Iqaluit set for weekend fête in giant iglu
‘There’s generations of Inuit that have never stepped inside a qaggiq,’ says organizer Pitseolak Pfeifer
With the labour of about a dozen people, more than 400 snow blocks and three snowmobiles, Iqaluit’s finest builders are working to complete a giant iglu to host artists and performers from across Nunavut this weekend.
The 700-square-foot qaggiq, or gathering place, will be the site of QAGGIQ 2021, the first festival Iqalummiut have seen in months, and will house the stage for more than 50 performers.
This will be the first time in recent history a qaggiq has been built in Iqaluit, according to Pitseolak Pfeifer, the executive director of Qaggiavuut!, the organization putting on the festival.
“There’s generations of Inuit that have never ever stepped inside a qaggiq,” he said. “We’re really proud to be able to do this here.”
Pfeifer said he’s been dreaming of having one of the “magnificent structures” built since he became executive director of the organization last October, but he thought that’s all it was — a dream.
It wasn’t until he approached master iglu builder Solomon Awa with the idea, that it started to become a reality.
At first, Pfeifer said he wanted the iglu to be 40 feet wide. When Awa suggested 20 feet would be more feasible, they settled on a 30-foot diameter.
Hypothetically, this could fit about 100 people shoulder-to-shoulder, Pfeifer said.
Now, Awa is leading the building team alongside Alex Flaherty at the site in Sylvia Grinnell Territorial Park.
Awa said he learned iglu building by watching his father construct them growing up. He also won an iglu building contest at Iqaluit’s Toonik Tyme festival about 15 years ago.
At the busy work site, snow blocks are brought in on qamutiit – or dogsleds – behind snowmobiles, sawed down to size, then passed up to someone on a ladder. As the iglu gets built up row by row, the pieces get smaller and lighter.
Builders then seal the cracks and secure the blocks with warm water, brought out periodically so it doesn’t freeze before it can be applied.
The team was working non-stop on Thursday and Friday to get the qaggiq done by the weekend. With a warming shack on site and warm clothes, like sealskin hoods, the team is well-equipped for hours of hard work.
Pfeifer said the project is a reflection of how Inuit leaders were scientists and engineers in their own right, pre-contact.
He hopes to make this a yearly event, but the build is very expensive, requiring the expertise of master iglu builders.

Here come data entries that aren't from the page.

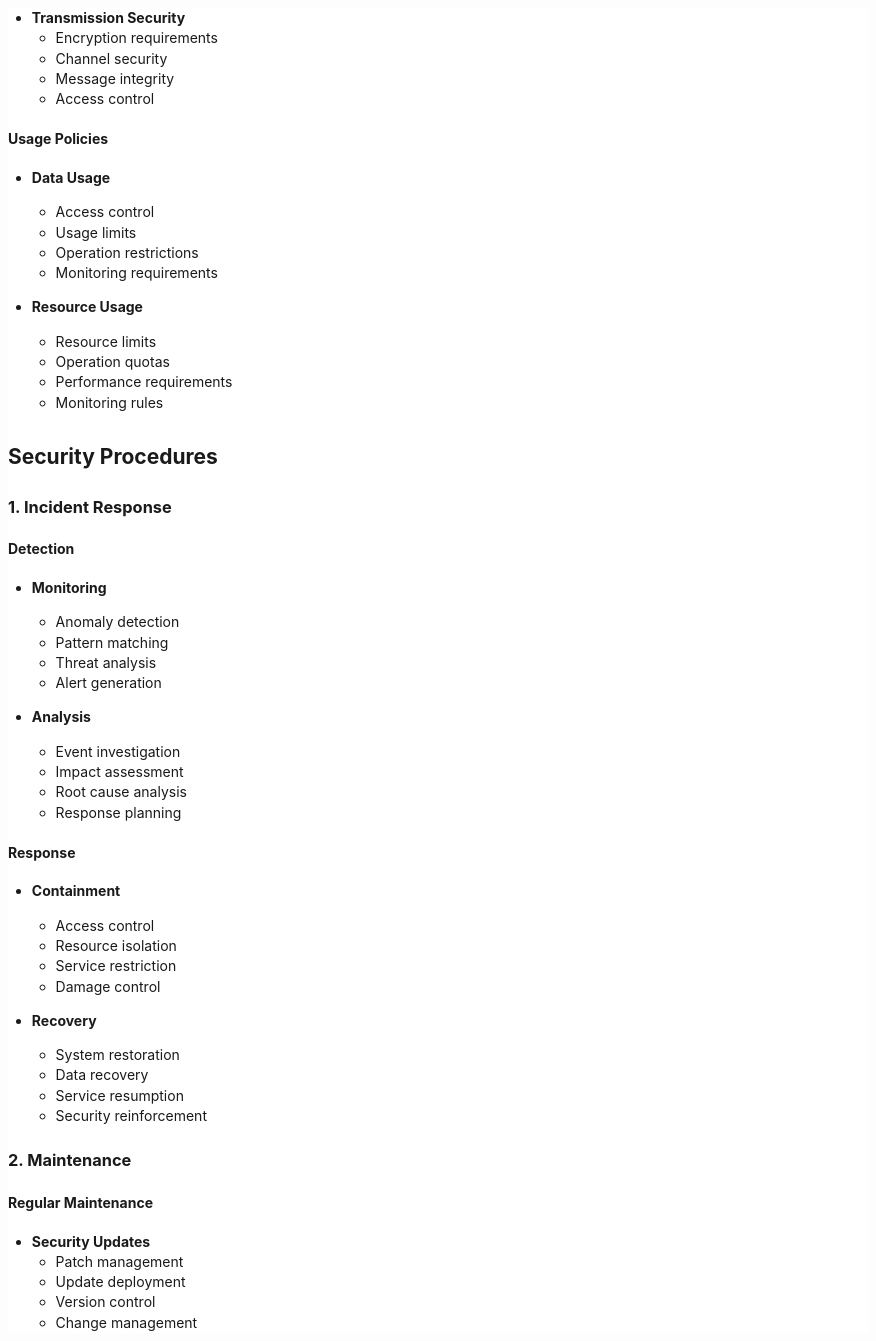 - **Transmission Security**
  - Encryption requirements
  - Channel security
  - Message integrity
  - Access control

#### Usage Policies
- **Data Usage**
  - Access control
  - Usage limits
  - Operation restrictions
  - Monitoring requirements

- **Resource Usage**
  - Resource limits
  - Operation quotas
  - Performance requirements
  - Monitoring rules

## Security Procedures

### 1. Incident Response

#### Detection
- **Monitoring**
  - Anomaly detection
  - Pattern matching
  - Threat analysis
  - Alert generation

- **Analysis**
  - Event investigation
  - Impact assessment
  - Root cause analysis
  - Response planning

#### Response
- **Containment**
  - Access control
  - Resource isolation
  - Service restriction
  - Damage control

- **Recovery**
  - System restoration
  - Data recovery
  - Service resumption
  - Security reinforcement

### 2. Maintenance

#### Regular Maintenance
- **Security Updates**
  - Patch management
  - Update deployment
  - Version control
  - Change management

So, it will all depend on sponsors and funding in future years.
The QAGGIQ 2021 festival, which is free to attend, is being run in partnership with the Alianait festival and Tukisigiarvik Society.
Tukisigiarvik will have a traditional Inuit village set up outdoors for people to learn about Inuit culture between performances.

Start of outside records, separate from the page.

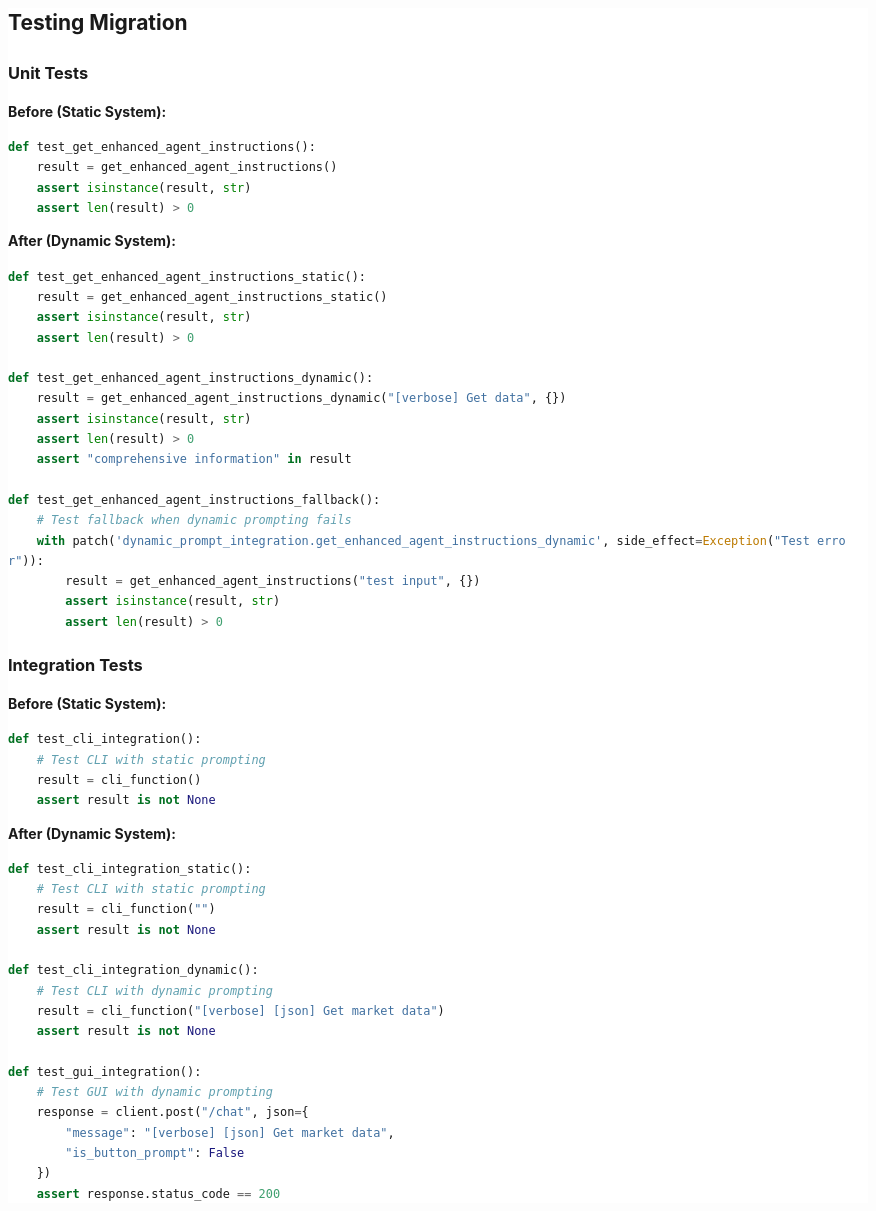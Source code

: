 ## Testing Migration

### Unit Tests

**Before (Static System):**

```python
def test_get_enhanced_agent_instructions():
    result = get_enhanced_agent_instructions()
    assert isinstance(result, str)
    assert len(result) > 0
```

**After (Dynamic System):**

```python
def test_get_enhanced_agent_instructions_static():
    result = get_enhanced_agent_instructions_static()
    assert isinstance(result, str)
    assert len(result) > 0

def test_get_enhanced_agent_instructions_dynamic():
    result = get_enhanced_agent_instructions_dynamic("[verbose] Get data", {})
    assert isinstance(result, str)
    assert len(result) > 0
    assert "comprehensive information" in result

def test_get_enhanced_agent_instructions_fallback():
    # Test fallback when dynamic prompting fails
    with patch('dynamic_prompt_integration.get_enhanced_agent_instructions_dynamic', side_effect=Exception("Test error")):
        result = get_enhanced_agent_instructions("test input", {})
        assert isinstance(result, str)
        assert len(result) > 0
```

### Integration Tests

**Before (Static System):**

```python
def test_cli_integration():
    # Test CLI with static prompting
    result = cli_function()
    assert result is not None
```

**After (Dynamic System):**

```python
def test_cli_integration_static():
    # Test CLI with static prompting
    result = cli_function("")
    assert result is not None

def test_cli_integration_dynamic():
    # Test CLI with dynamic prompting
    result = cli_function("[verbose] [json] Get market data")
    assert result is not None

def test_gui_integration():
    # Test GUI with dynamic prompting
    response = client.post("/chat", json={
        "message": "[verbose] [json] Get market data",
        "is_button_prompt": False
    })
    assert response.status_code == 200
```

Children will also be able to learn drum dancing in the mornings.
Looee Arreak, the artistic director of QAGGIQ 2021, said attendees will have to dress warm.
She said she expects a very traditional experience all around, between having the qaggiq as a venue, the performances without modern sound systems, and traditional outfits.
“I’m looking forward to seeing happy people, we have all been cooped up for a while,” said Arreak, adding that the event has been approved by Dr. Michael Patterson, Nunavut’s chief public health officer.
Saturday’s lineup includes performances by Huqqullaaqatigiit, a drum dancing group from Cambridge Bay, and the world premiere of AKIA, a one-woman play by Sheena Akomalik. There will also be throat singing, jaw harp performances and more.
On Saturday, all performances will happen twice to give more people the chance to see the show.
On Sunday, the lineup includes ukulele, comedy and fiddling performances.